Leia também as traduções das colaborações de:

Georges Bataille
Michel Leiris


Conhecimento da América Latina

por Robert Desnos (Tradução de Alexandre Nodari; Revisão de Alexander Araya)

Por se situar do outro lado de um oceano que se acreditou, por muito tempo, ser habitado pelas sereias; por conhecer um sol escaldante e constelações distintas das nossas, a América Latina foi presa fácil para o exotismo e as especulações. Ao exotismo devemos certo número de romances feitos para extraviar a imaginação, e uma série de mentiras de viajantes, nada desinteressados e menos tontos do que se poderia acreditar a julgar pela estupidez de seus ditos. À especulação devemos uma leitura da América Latina, sobre a qual se fundaram números estelionatos políticos, neste jovem-velho continente, e mesmo no novo. Não há raças autóctones. Na história e pré-história sopra um vento de invasões e de emigrações. No momento em que se faz passar os normandos, os bretões, os alsacianos, os bascos e os auverneses, por membros de uma hipotética raça francesa, é interessante notar que um privilégio análogo é recusado às nações da América Latina, que alguns querem nos apresentar, a força, como um conglomerado de espanhóis e portugueses, sem pensar que, além das incontáveis alianças com raças negras e indígenas, o simples fato de nascer e viver a milhares de léguas da pseudo-pátria-mãe, já constitui, por si só, uma transformação. Os normandos da Sicília, são mediterrâneos ou Vikings? Latinos ou nórdicos?
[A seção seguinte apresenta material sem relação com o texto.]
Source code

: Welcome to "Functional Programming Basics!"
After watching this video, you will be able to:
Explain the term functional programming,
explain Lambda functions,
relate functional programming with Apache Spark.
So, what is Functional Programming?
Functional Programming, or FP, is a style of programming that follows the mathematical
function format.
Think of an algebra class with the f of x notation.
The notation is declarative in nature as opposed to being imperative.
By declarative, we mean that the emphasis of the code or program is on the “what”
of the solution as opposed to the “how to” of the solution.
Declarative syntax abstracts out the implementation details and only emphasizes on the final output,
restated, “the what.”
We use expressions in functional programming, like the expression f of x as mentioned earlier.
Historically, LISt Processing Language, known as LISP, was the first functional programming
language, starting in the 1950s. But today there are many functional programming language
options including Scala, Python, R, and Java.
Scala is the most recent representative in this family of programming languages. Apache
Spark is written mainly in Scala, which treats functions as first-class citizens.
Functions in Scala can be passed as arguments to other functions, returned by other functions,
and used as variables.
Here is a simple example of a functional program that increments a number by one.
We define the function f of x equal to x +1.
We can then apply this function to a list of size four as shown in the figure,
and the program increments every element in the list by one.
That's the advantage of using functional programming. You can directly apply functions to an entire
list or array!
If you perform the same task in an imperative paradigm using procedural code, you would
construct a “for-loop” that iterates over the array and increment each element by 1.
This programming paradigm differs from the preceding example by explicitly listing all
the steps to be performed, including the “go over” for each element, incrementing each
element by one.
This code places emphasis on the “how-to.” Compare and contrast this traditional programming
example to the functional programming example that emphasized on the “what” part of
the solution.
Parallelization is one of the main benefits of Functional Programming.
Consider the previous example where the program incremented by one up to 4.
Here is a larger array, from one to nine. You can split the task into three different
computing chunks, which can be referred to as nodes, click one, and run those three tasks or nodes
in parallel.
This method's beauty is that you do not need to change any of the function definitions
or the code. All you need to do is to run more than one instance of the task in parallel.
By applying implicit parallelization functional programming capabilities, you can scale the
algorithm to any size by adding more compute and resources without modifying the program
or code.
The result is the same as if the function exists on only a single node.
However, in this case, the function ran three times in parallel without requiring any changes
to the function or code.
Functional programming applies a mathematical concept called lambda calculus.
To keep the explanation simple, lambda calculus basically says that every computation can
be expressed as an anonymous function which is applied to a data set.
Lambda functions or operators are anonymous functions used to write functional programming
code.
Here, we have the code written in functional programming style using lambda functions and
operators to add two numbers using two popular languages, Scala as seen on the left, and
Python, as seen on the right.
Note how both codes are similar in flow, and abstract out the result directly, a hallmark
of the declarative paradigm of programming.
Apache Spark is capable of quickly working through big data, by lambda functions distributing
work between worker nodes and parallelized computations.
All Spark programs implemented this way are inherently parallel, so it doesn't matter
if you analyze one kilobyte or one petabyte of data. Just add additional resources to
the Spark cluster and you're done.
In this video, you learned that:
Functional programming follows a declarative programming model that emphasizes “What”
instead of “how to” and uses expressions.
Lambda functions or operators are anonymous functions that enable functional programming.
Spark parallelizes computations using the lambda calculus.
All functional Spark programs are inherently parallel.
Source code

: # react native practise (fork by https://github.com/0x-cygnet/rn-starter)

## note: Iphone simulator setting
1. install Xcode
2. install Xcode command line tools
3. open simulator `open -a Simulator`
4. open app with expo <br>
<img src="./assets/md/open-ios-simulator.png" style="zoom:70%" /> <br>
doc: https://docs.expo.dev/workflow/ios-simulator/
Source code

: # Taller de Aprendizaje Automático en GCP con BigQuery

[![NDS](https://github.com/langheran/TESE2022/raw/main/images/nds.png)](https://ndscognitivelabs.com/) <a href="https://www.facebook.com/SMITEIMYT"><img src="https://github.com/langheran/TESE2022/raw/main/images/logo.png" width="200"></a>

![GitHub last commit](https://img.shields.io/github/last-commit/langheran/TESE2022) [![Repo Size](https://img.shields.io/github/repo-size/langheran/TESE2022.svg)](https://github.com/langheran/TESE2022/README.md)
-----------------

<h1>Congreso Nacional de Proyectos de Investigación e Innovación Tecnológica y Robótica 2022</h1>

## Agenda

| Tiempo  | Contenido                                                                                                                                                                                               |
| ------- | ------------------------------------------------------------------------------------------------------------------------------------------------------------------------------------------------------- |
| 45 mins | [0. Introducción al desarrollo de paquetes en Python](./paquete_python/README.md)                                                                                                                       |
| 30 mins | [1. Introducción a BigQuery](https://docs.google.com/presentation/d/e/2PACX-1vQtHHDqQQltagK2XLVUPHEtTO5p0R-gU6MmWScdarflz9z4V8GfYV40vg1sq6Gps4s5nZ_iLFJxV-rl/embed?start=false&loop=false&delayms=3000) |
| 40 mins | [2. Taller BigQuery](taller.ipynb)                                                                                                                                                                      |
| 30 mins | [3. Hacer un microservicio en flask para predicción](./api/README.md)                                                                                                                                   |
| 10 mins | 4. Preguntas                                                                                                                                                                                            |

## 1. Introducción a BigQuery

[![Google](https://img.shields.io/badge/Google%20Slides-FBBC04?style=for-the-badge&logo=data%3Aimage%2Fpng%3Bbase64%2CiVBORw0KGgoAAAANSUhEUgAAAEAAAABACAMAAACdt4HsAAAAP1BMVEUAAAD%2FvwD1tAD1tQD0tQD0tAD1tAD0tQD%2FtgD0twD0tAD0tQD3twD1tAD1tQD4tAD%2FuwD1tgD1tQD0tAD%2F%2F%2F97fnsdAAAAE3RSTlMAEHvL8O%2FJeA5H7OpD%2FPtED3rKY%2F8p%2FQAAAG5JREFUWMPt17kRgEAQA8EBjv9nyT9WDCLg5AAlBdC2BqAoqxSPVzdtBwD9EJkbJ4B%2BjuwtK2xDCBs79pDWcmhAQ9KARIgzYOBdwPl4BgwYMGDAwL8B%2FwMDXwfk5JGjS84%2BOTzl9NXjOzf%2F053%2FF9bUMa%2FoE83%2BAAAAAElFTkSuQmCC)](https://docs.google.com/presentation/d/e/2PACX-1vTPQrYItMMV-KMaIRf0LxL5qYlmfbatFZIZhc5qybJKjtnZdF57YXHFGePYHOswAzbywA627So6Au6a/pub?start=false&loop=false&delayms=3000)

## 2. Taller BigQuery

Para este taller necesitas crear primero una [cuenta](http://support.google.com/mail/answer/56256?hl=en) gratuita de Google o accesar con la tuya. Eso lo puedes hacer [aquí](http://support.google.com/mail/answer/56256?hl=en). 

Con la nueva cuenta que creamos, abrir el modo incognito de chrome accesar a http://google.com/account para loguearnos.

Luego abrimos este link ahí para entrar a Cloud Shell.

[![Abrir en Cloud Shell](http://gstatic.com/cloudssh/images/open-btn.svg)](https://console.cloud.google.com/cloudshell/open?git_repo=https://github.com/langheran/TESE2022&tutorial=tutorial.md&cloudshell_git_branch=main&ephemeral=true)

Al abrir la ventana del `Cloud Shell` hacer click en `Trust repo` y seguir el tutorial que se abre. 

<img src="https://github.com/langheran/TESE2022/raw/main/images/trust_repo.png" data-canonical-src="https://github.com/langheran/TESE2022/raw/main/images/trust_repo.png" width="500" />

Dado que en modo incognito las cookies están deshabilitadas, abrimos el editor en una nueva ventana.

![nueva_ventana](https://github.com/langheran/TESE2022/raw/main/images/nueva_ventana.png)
O primeiro a sustentar que a história era um “eterno recomeçar”, além de não ter visto o começo, tinha uma estranha noção do que se chama eternidade. Supondo que os brasileiros empreendessem amanhã uma marcha ao oeste, esta emigração, por razões de tempo, de lugar e de espírito, não seria comparável com a que levou o yankee das margens do Atlântico às do Pacífico. Não sou daqueles que desgastam a cambraia de seus lenços lamentando a desaparição de raças exterminadas pelos conquistadores ou de negros maltratados pelos encomenderos. As nostalgias históricas se situam entre as mais desprezíveis. Tais feitos contribuíram a criação do atual estado de coisas, e as raças sobrevivem seguindo um processo de fusão... Aonde estão os gauleses do passado?

As últimas notícias que nos chegam da América Latina, a despeito das censuras nacionais e de Wall Street, nos trazem um duplo ensinamento. Primeiro, nos permitem formular um juízo acerca dos métodos de evolução e de revolução, que foram nossos; nos fazem, além disso, vislumbrar os métodos que o mundo moderno, no que tem de socialmente ativo, promete pôr em prática para o futuro. O que se chama correntemente de “retardo” dessa parte do mundo em relação ao nosso, é, nesse domínio, um progresso instrutivo para 1950. A evolução social de todas estas repúblicas, tão impura, tão caótica, tão louca quanto nos possa parecer, projeta, na verdade, e com evidência, as bases de uma ação nova. No momento em que a gravíssima questão russa promove em todo homem adicto a princípios realmente humanos um “caso” de consciência e de ciência, o “caso América Latina” impõe uma atenção que muitas gerações devem manter para julgar com proveito e atuar com eficácia.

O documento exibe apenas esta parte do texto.